RECORD EXCERPTS:
_ _ _
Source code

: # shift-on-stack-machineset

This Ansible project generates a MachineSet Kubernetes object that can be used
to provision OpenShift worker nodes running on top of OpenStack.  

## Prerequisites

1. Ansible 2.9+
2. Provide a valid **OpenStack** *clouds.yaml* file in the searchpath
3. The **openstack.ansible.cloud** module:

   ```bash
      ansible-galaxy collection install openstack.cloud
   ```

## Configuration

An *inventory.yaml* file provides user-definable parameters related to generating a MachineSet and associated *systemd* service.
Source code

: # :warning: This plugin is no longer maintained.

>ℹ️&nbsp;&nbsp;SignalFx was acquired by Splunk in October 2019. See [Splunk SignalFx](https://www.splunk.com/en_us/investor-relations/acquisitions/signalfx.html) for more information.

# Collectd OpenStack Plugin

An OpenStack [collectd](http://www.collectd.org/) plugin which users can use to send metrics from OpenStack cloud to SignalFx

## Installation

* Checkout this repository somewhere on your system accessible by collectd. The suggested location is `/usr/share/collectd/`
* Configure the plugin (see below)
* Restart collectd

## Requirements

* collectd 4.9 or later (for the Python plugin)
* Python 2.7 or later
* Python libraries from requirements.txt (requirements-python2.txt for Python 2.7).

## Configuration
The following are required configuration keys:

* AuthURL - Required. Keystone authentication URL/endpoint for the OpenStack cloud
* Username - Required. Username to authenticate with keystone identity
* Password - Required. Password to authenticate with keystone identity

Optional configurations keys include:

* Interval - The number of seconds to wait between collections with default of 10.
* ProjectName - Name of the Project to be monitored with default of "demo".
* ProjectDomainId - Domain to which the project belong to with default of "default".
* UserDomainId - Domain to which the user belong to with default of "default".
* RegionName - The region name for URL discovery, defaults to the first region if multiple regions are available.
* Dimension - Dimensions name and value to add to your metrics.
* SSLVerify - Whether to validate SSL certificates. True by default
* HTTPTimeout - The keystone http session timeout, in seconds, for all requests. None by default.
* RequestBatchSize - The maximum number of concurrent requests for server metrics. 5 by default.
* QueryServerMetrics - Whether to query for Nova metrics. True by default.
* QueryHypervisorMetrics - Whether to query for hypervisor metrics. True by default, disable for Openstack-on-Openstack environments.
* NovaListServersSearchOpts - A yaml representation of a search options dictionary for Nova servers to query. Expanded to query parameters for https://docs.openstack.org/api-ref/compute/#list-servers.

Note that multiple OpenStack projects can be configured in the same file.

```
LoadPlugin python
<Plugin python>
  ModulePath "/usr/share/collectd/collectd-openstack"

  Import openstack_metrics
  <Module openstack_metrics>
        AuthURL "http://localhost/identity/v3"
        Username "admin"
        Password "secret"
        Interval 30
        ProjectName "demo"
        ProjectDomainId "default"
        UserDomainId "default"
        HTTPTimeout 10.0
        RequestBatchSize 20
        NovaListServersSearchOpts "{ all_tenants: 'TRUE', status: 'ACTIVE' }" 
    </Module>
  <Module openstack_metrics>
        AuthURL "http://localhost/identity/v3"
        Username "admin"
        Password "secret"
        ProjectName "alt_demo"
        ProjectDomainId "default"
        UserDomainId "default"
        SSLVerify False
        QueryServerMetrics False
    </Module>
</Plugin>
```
_ _ _
PROBLEM TO WORK ON:
In the entries above, the lines from the one bearing "for Python 2.7)." up to and including the one bearing "5 by default." should be transcribed exactly; no other line is wanted.

REPLY TO THE TASK:
* Python libraries from requirements.txt (requirements-python2.txt for Python 2.7).

## Configuration
The following are required configuration keys:

* AuthURL - Required. Keystone authentication URL/endpoint for the OpenStack cloud
* Username - Required. Username to authenticate with keystone identity
* Password - Required. Password to authenticate with keystone identity

Optional configurations keys include:

* Interval - The number of seconds to wait between collections with default of 10.
* ProjectName - Name of the Project to be monitored with default of "demo".
* ProjectDomainId - Domain to which the project belong to with default of "default".
* UserDomainId - Domain to which the user belong to with default of "default".
* RegionName - The region name for URL discovery, defaults to the first region if multiple regions are available.
* Dimension - Dimensions name and value to add to your metrics.
* SSLVerify - Whether to validate SSL certificates. True by default
* HTTPTimeout - The keystone http session timeout, in seconds, for all requests. None by default.
* RequestBatchSize - The maximum number of concurrent requests for server metrics. 5 by default.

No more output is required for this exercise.